### Records for this exercise:
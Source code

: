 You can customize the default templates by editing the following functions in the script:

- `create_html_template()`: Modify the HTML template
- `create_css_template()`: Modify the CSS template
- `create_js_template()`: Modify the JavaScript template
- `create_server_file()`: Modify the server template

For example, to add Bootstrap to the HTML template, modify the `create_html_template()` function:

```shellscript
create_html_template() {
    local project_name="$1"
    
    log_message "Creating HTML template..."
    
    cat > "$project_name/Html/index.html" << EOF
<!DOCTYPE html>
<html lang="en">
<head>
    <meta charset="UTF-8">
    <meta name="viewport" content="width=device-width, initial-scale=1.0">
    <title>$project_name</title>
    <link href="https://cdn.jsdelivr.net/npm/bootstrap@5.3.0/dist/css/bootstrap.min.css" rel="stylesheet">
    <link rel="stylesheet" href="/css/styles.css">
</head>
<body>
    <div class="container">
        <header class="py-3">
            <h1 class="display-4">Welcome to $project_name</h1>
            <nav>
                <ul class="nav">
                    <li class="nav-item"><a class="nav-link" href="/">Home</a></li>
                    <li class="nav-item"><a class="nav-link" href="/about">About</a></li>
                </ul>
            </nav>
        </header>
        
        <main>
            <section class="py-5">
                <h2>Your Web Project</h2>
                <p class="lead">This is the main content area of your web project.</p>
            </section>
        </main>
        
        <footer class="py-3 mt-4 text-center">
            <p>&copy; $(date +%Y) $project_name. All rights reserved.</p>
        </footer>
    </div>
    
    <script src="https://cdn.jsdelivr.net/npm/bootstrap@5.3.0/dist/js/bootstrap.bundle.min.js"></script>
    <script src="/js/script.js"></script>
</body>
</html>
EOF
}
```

### Your objective:
Return a copy of each line of the material that holds the word "dist".

### Response to the exercise:
    <link href="https://cdn.jsdelivr.net/npm/bootstrap@5.3.0/dist/css/bootstrap.min.css" rel="stylesheet">
    <script src="https://cdn.jsdelivr.net/npm/bootstrap@5.3.0/dist/js/bootstrap.bundle.min.js"></script>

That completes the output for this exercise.